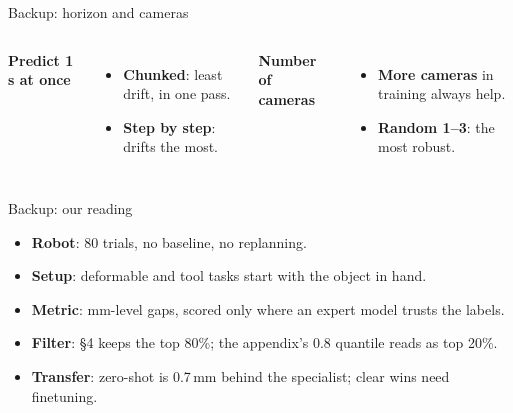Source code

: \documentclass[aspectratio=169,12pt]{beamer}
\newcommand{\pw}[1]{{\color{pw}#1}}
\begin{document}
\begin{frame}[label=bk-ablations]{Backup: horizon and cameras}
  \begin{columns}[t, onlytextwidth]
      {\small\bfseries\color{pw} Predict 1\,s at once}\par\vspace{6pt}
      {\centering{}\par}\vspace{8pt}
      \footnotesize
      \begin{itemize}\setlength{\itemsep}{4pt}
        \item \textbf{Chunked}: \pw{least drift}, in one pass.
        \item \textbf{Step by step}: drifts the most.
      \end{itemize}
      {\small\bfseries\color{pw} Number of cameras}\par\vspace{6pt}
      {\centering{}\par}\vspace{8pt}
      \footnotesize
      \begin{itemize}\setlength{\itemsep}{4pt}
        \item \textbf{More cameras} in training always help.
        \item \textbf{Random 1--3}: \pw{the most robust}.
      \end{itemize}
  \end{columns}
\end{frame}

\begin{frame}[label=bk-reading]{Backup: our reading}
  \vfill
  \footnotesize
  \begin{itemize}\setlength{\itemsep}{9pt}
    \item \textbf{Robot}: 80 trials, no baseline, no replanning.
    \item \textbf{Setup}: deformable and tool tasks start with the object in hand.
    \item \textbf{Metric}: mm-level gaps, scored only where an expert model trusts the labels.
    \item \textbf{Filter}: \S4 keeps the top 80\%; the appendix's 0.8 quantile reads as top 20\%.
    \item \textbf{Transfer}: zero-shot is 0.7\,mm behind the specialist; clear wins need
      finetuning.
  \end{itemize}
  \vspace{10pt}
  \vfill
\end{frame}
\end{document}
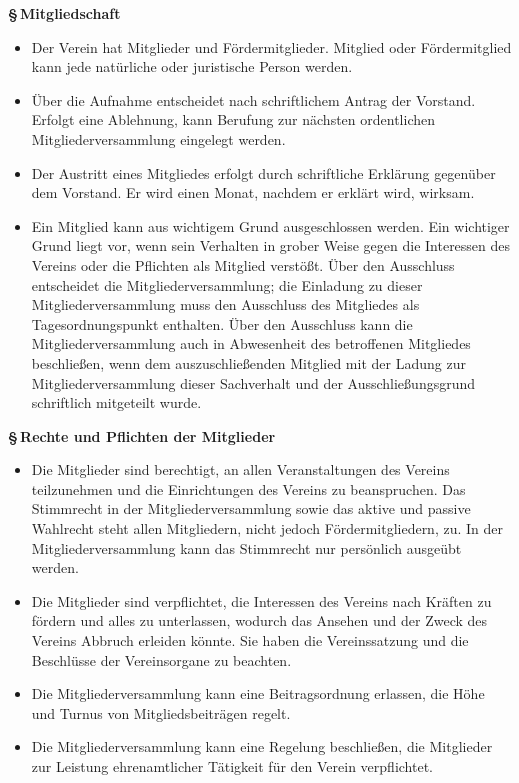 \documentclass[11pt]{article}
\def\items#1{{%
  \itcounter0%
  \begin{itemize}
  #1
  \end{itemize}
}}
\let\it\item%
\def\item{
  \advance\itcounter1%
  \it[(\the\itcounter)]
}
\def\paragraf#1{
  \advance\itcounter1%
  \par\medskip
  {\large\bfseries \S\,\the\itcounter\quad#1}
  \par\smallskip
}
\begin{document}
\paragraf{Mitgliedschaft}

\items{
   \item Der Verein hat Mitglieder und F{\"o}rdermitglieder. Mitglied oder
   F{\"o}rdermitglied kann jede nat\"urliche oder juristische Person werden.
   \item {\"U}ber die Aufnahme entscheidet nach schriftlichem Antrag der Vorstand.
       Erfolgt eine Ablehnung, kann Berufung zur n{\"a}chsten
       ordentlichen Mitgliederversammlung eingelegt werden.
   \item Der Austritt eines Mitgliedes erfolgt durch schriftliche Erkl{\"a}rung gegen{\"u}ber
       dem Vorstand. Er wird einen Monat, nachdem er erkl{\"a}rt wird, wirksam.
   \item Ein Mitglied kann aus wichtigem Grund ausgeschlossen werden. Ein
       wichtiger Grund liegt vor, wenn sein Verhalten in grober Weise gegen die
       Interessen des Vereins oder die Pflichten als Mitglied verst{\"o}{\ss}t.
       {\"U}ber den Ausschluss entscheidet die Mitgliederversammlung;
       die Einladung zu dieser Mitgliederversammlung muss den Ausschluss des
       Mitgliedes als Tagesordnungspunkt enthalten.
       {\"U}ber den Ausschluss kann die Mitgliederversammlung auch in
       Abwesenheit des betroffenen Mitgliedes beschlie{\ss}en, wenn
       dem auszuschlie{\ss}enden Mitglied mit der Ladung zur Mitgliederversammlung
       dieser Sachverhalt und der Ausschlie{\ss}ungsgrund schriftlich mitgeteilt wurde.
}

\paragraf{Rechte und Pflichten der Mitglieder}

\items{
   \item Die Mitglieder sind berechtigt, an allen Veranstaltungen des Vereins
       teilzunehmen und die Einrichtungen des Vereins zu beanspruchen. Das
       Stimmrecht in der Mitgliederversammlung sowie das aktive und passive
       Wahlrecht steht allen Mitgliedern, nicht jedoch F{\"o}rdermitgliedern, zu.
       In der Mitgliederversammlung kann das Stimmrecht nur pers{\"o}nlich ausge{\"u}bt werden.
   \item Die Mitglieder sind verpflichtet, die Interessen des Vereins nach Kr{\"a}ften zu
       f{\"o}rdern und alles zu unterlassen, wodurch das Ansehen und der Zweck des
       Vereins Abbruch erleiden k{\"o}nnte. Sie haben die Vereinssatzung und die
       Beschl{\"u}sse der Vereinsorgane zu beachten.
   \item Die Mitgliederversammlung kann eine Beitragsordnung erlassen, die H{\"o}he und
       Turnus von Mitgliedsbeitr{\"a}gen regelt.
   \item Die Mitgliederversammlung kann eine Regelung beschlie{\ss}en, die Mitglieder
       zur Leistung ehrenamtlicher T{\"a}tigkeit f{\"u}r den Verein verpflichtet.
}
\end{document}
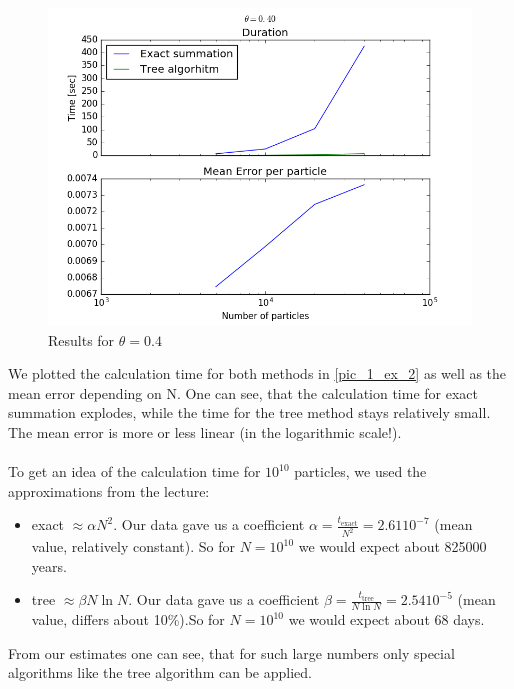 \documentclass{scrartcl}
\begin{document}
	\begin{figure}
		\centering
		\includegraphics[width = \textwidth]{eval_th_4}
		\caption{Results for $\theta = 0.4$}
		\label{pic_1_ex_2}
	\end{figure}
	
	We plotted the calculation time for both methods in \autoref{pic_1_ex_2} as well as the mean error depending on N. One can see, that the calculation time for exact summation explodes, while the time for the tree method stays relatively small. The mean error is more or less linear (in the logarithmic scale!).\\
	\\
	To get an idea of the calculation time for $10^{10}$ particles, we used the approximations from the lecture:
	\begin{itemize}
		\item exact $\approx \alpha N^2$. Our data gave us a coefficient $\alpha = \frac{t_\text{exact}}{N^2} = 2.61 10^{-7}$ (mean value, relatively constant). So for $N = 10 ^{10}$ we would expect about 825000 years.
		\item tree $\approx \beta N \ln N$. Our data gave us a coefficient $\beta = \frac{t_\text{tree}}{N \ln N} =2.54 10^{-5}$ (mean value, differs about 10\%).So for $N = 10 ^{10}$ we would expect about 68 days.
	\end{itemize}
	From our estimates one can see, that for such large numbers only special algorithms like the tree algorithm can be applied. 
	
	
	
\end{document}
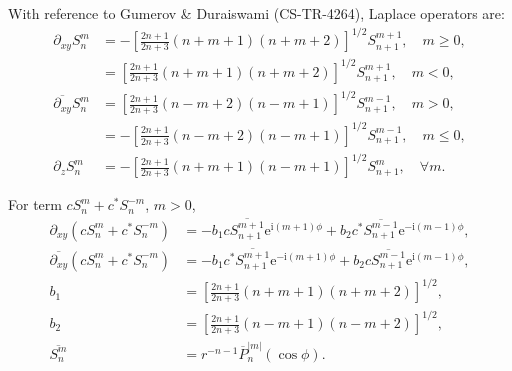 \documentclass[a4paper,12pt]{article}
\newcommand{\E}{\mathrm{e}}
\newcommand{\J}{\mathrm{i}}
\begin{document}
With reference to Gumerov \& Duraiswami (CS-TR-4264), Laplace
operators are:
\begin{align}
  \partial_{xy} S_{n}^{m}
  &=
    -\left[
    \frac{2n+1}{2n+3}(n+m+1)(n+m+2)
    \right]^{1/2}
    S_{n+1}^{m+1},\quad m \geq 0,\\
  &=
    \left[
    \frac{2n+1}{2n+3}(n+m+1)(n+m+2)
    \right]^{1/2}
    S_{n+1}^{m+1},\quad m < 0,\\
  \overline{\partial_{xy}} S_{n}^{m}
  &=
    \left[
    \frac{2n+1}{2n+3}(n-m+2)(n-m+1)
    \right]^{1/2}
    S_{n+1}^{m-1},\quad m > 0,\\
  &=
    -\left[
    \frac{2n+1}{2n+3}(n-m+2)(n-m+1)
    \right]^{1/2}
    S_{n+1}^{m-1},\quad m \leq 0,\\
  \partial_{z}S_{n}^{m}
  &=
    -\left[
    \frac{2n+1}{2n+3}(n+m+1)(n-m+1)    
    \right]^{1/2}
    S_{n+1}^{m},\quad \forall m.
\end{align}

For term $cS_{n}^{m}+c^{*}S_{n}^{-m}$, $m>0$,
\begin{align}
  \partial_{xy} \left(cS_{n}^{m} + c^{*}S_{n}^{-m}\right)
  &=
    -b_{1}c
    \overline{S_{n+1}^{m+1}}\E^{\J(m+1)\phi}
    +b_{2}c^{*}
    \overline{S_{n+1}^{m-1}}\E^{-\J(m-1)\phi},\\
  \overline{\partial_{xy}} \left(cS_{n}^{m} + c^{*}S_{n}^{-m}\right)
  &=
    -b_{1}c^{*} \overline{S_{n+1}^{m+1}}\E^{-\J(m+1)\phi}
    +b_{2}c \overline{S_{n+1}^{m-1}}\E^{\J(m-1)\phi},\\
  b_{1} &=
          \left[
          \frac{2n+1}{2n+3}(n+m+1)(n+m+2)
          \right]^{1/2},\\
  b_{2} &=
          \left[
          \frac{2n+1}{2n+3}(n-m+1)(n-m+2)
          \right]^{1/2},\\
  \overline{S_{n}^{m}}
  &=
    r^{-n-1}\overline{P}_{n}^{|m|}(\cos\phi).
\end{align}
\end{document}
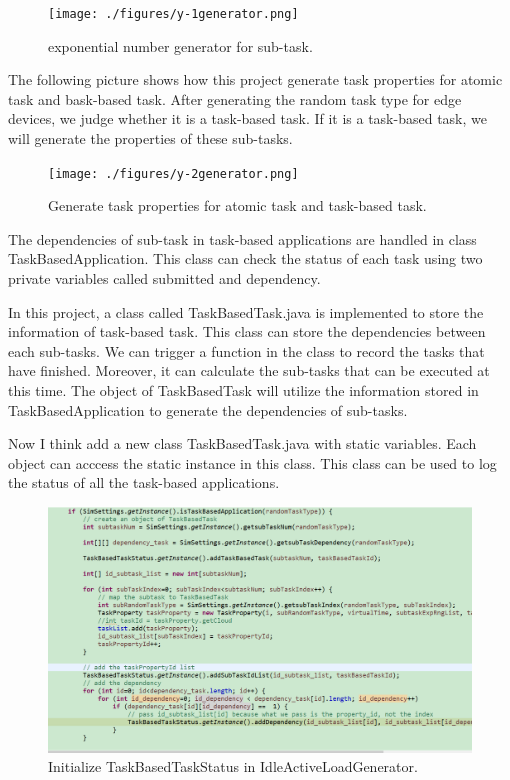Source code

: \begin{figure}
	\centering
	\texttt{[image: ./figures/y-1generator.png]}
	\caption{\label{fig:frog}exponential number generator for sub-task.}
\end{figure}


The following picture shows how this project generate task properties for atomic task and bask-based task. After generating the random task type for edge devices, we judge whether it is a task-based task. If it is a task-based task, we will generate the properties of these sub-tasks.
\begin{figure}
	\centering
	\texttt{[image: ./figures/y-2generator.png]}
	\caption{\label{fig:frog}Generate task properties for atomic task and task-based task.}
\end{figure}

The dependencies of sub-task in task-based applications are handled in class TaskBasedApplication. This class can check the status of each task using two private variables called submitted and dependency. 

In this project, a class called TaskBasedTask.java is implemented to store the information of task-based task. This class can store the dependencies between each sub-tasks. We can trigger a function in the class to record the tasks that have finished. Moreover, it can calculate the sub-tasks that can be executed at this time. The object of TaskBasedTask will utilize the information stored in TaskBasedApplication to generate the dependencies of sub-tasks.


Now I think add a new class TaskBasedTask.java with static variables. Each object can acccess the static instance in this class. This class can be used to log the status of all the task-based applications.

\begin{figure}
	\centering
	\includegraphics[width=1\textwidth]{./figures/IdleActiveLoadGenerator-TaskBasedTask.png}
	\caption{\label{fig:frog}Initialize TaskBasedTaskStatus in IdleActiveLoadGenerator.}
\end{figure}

————

Instructions to follow>
The lines from the start of the records above through the line that holds "baseline, no replanning." are to be copied exactly, both ends included, and no pictures are to be copied.

Response to this task>
Source code

: \documentclass[aspectratio=169,12pt]{beamer}
\newcommand{\pw}[1]{{\color{pw}#1}}
\begin{document}
\begin{frame}[label=bk-ablations]{Backup: horizon and cameras}
  \begin{columns}[t, onlytextwidth]
      {\small\bfseries\color{pw} Predict 1\,s at once}\par\vspace{6pt}
      {\centering{}\par}\vspace{8pt}
      \footnotesize
      \begin{itemize}\setlength{\itemsep}{4pt}
        \item \textbf{Chunked}: \pw{least drift}, in one pass.
        \item \textbf{Step by step}: drifts the most.
      \end{itemize}
      {\small\bfseries\color{pw} Number of cameras}\par\vspace{6pt}
      {\centering{}\par}\vspace{8pt}
      \footnotesize
      \begin{itemize}\setlength{\itemsep}{4pt}
        \item \textbf{More cameras} in training always help.
        \item \textbf{Random 1--3}: \pw{the most robust}.
      \end{itemize}
  \end{columns}
\end{frame}

\begin{frame}[label=bk-reading]{Backup: our reading}
  \vfill
  \footnotesize
  \begin{itemize}\setlength{\itemsep}{9pt}
    \item \textbf{Robot}: 80 trials, no baseline, no replanning.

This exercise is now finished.